Noi la mettiamo in guardia perché, in fondo, le vogliamo bene, e non potremmo tollerare che alla fine della fiera fosse lei a pagare per tutta quella gente senza scrupoli che l’ha mandata avanti a firmare le schiforme senza neppure fargliele leggere, e ora finge che abbia fatto tutto lei. L’ha capito o no che l’han mandata in tour per questo, per giunta senza telefonino? Se accetta un ultimo consiglio, eviti di distribuire patenti di verità e di menzogna a giornalisti e giuristi che, diversamente da lei, le schiforme le hanno lette e persino capite.

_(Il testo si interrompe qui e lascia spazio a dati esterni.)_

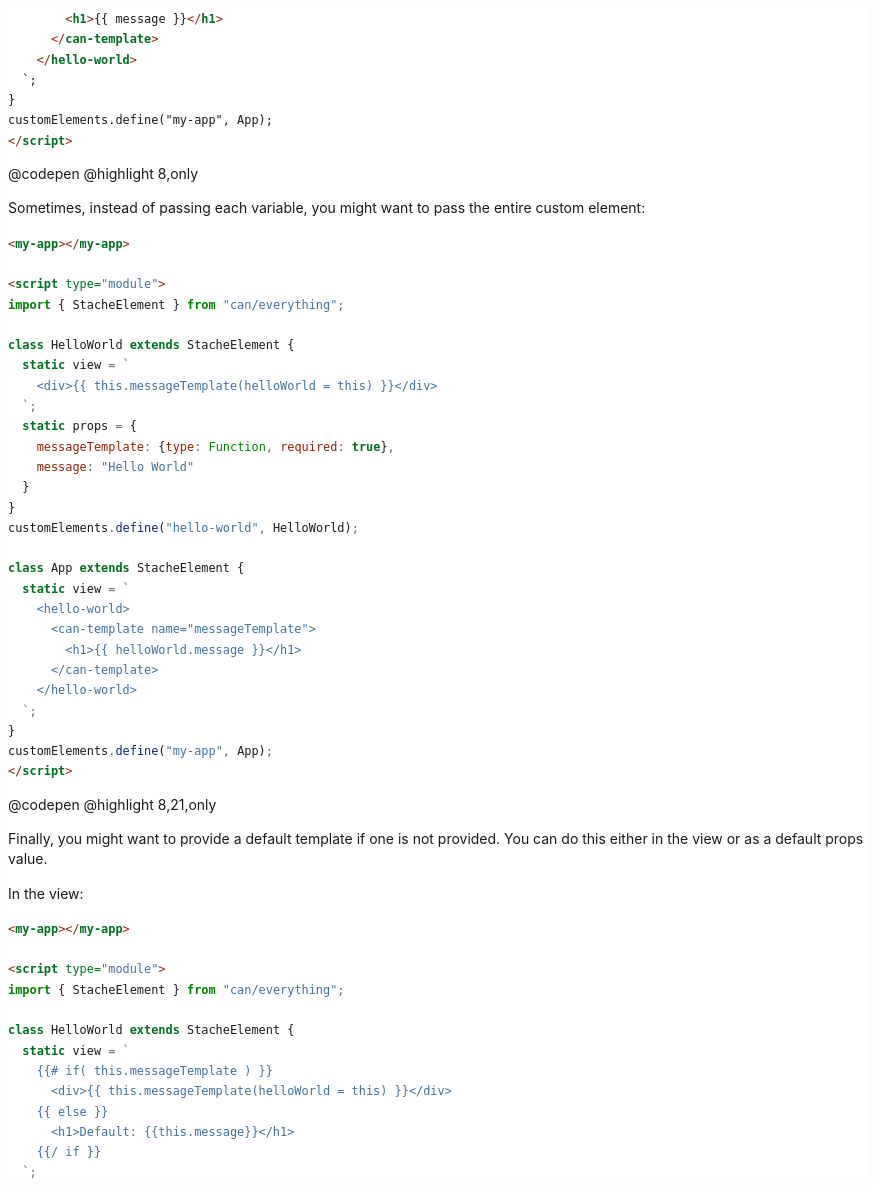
 ```html
        <h1>{{ message }}</h1>
      </can-template>
    </hello-world>
  `;
}
customElements.define("my-app", App);
</script>
```
@codepen
@highlight 8,only

Sometimes, instead of passing each variable, you might want to pass the
entire custom element:

```html
<my-app></my-app>

<script type="module">
import { StacheElement } from "can/everything";

class HelloWorld extends StacheElement {
  static view = `
    <div>{{ this.messageTemplate(helloWorld = this) }}</div>
  `;
  static props = {
    messageTemplate: {type: Function, required: true},
    message: "Hello World"
  }
}
customElements.define("hello-world", HelloWorld);

class App extends StacheElement {
  static view = `
    <hello-world>
      <can-template name="messageTemplate">
        <h1>{{ helloWorld.message }}</h1>
      </can-template>
    </hello-world>
  `;
}
customElements.define("my-app", App);
</script>
```
@codepen
@highlight 8,21,only

Finally, you might want to provide a default template if one is not
provided. You can do this either in the view or as a default props
value.

In the view:

```html
<my-app></my-app>

<script type="module">
import { StacheElement } from "can/everything";

class HelloWorld extends StacheElement {
  static view = `
    {{# if( this.messageTemplate ) }}
      <div>{{ this.messageTemplate(helloWorld = this) }}</div>
    {{ else }}
      <h1>Default: {{this.message}}</h1>
    {{/ if }}
  `;
```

A furia di lanciare sfide, prima o poi le toccherà accettarne una, magari in tv, come da mesi andiamo sollecitando (invano). E un domani potrebbe capitare che Matteo, o chi per lui, faccia come De Benedetti e Repubblica: cioè scopra con due anni di ritardo che avevamo ragione noi e torto lei, o chi per lei.

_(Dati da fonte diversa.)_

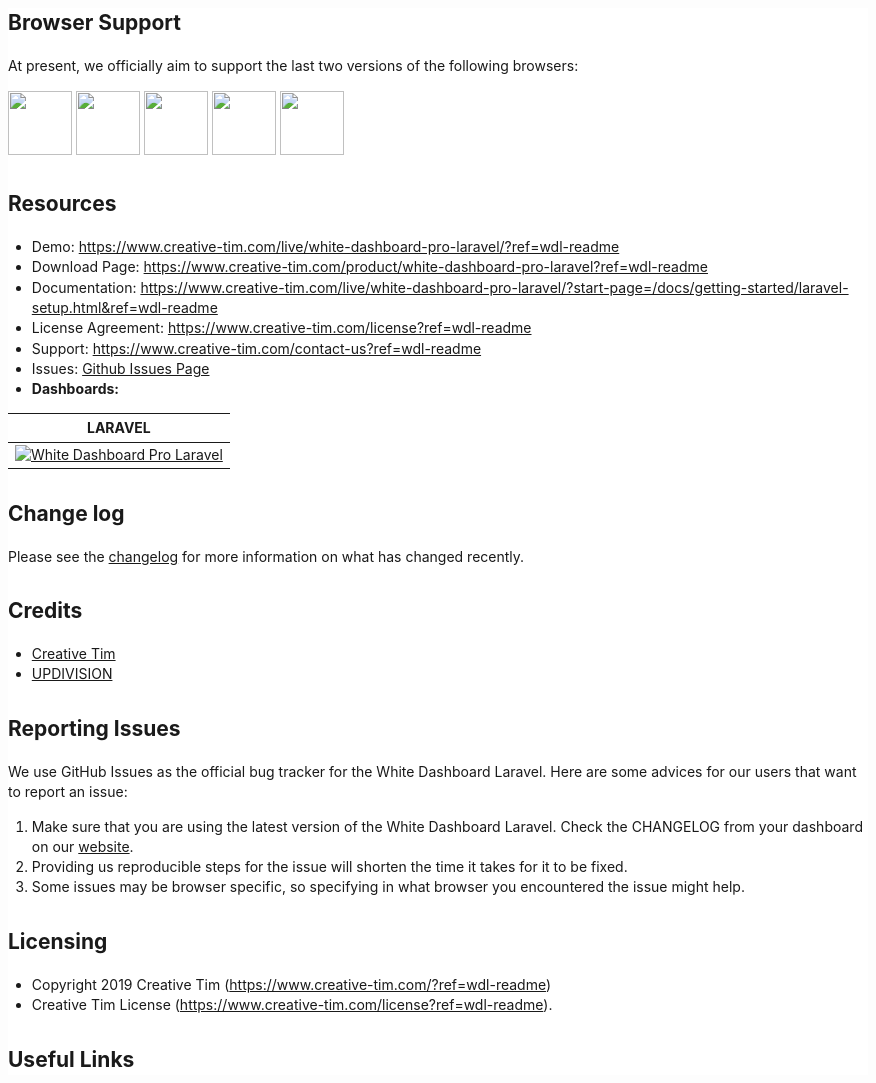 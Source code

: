 ## Browser Support

At present, we officially aim to support the last two versions of the following browsers:

<img src="https://github.com/creativetimofficial/public-assets/blob/master/logos/chrome-logo.png?raw=true" width="64" height="64"> <img src="https://raw.githubusercontent.com/creativetimofficial/public-assets/master/logos/firefox-logo.png" width="64" height="64"> <img src="https://raw.githubusercontent.com/creativetimofficial/public-assets/master/logos/edge-logo.png" width="64" height="64"> <img src="https://raw.githubusercontent.com/creativetimofficial/public-assets/master/logos/safari-logo.png" width="64" height="64"> <img src="https://raw.githubusercontent.com/creativetimofficial/public-assets/master/logos/opera-logo.png" width="64" height="64">


## Resources
- Demo: <https://www.creative-tim.com/live/white-dashboard-pro-laravel/?ref=wdl-readme>
- Download Page: <https://www.creative-tim.com/product/white-dashboard-pro-laravel?ref=wdl-readme>
- Documentation: <https://www.creative-tim.com/live/white-dashboard-pro-laravel/?start-page=/docs/getting-started/laravel-setup.html&ref=wdl-readme>
- License Agreement: <https://www.creative-tim.com/license?ref=wdl-readme>
- Support: <https://www.creative-tim.com/contact-us?ref=wdl-readme>
- Issues: [Github Issues Page](https://github.com/creativetimofficial/ct-white-dashboard-pro-laravel/issues)
- **Dashboards:**

| LARAVEL |
| --- |
| [![White Dashboard Pro Laravel](https://s3.amazonaws.com/creativetim_bucket/products/214/original/opt_wdp_laravel_thumbnail.jpg?1567087443)](https://www.creative-tim.com/live/white-dashboard-pro-laravel/?ref=wdl-readme) |

## Change log

Please see the [changelog](CHANGELOG.md) for more information on what has changed recently.

## Credits

- [Creative Tim](https://creative-tim.com/?ref=wdl-readme)
- [UPDIVISION](https://updivision.com)

## Reporting Issues

We use GitHub Issues as the official bug tracker for the White Dashboard Laravel. Here are some advices for our users that want to report an issue:

1. Make sure that you are using the latest version of the White Dashboard Laravel. Check the CHANGELOG from your dashboard on our [website](https://www.creative-tim.com/?ref=wdl-readme).
2. Providing us reproducible steps for the issue will shorten the time it takes for it to be fixed.
3. Some issues may be browser specific, so specifying in what browser you encountered the issue might help.

## Licensing

- Copyright 2019 Creative Tim (https://www.creative-tim.com/?ref=wdl-readme)
- Creative Tim License (https://www.creative-tim.com/license?ref=wdl-readme).


## Useful Links
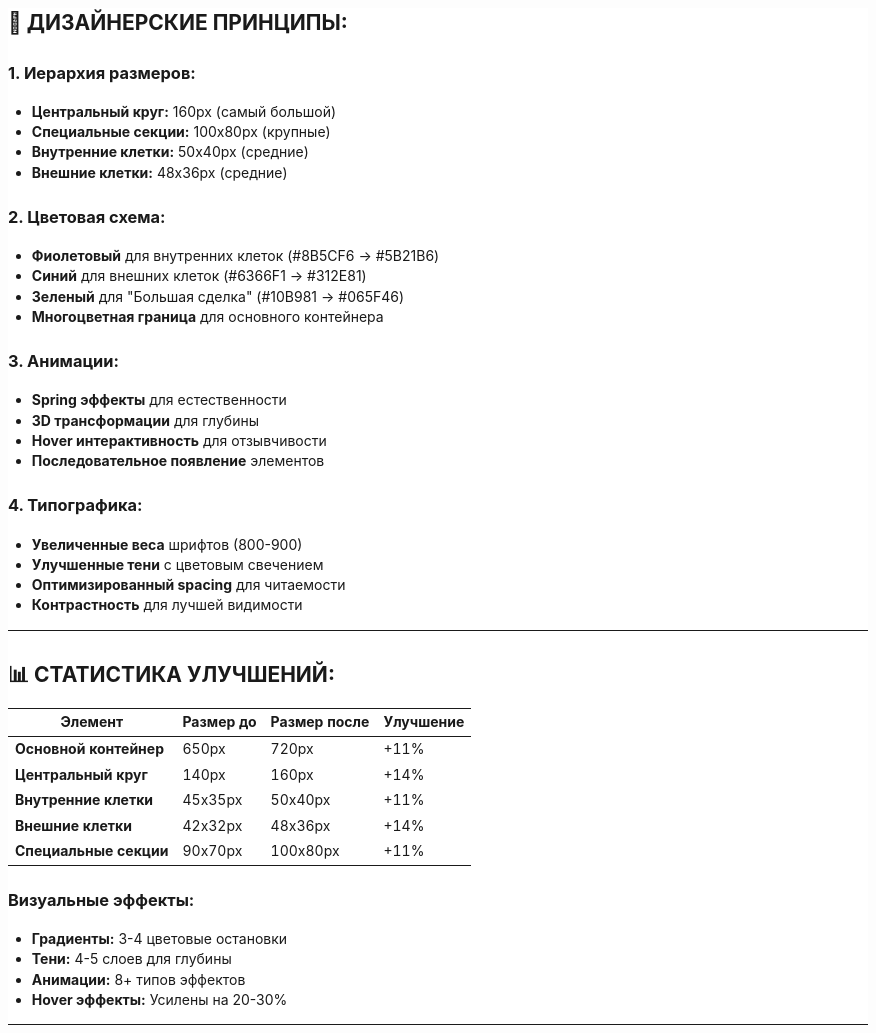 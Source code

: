 
## 🎨 **ДИЗАЙНЕРСКИЕ ПРИНЦИПЫ:**

### **1. Иерархия размеров:**
- **Центральный круг:** 160px (самый большой)
- **Специальные секции:** 100x80px (крупные)
- **Внутренние клетки:** 50x40px (средние)
- **Внешние клетки:** 48x36px (средние)

### **2. Цветовая схема:**
- **Фиолетовый** для внутренних клеток (#8B5CF6 → #5B21B6)
- **Синий** для внешних клеток (#6366F1 → #312E81)
- **Зеленый** для "Большая сделка" (#10B981 → #065F46)
- **Многоцветная граница** для основного контейнера

### **3. Анимации:**
- **Spring эффекты** для естественности
- **3D трансформации** для глубины
- **Hover интерактивность** для отзывчивости
- **Последовательное появление** элементов

### **4. Типографика:**
- **Увеличенные веса** шрифтов (800-900)
- **Улучшенные тени** с цветовым свечением
- **Оптимизированный spacing** для читаемости
- **Контрастность** для лучшей видимости

---

## 📊 **СТАТИСТИКА УЛУЧШЕНИЙ:**

| Элемент | Размер до | Размер после | Улучшение |
|---------|-----------|--------------|-----------|
| **Основной контейнер** | 650px | 720px | +11% |
| **Центральный круг** | 140px | 160px | +14% |
| **Внутренние клетки** | 45x35px | 50x40px | +11% |
| **Внешние клетки** | 42x32px | 48x36px | +14% |
| **Специальные секции** | 90x70px | 100x80px | +11% |

### **Визуальные эффекты:**
- **Градиенты:** 3-4 цветовые остановки
- **Тени:** 4-5 слоев для глубины
- **Анимации:** 8+ типов эффектов
- **Hover эффекты:** Усилены на 20-30%

---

Dia retta, signorina, non sfidi ulteriormente la sorte, che già ultimamente le ha giocato troppi scherzi. Lei dice che chi vota No è come Casa Pound e subito l’Associazione partigiani si schiera per il No. Lei arruola le buonanime di Berlinguer e Ingrao sperando che non possano smentirla, e subito i rispettivi figli minacciano di denunciarla per vilipendio di cadavere e appropriazione indebita. Lei comizia a Caserta e i compagni locali le fanno trovare in platea due indagati per camorra senza dirle niente. Lei fa il diavolo a quattro per farsi invitare alla convention di Hillary Clinton, e quella chi ti invita? Lara Comi. Lei fa la madonna pellegrina del Sì, e ora Renzi, dopo averci provato invano con Buffon, pare intenzionato a mettere Marcello Pera alla presidenza del Comitato del Sì. La Comi e Pera: ma si può? No, non si fa così. Al suo posto, una capatina a Roma per buttare un occhio su quel che combinano alle sue spalle la faremmo. Certi di averle fatto cosa gradita, porgiamo distinti saluti.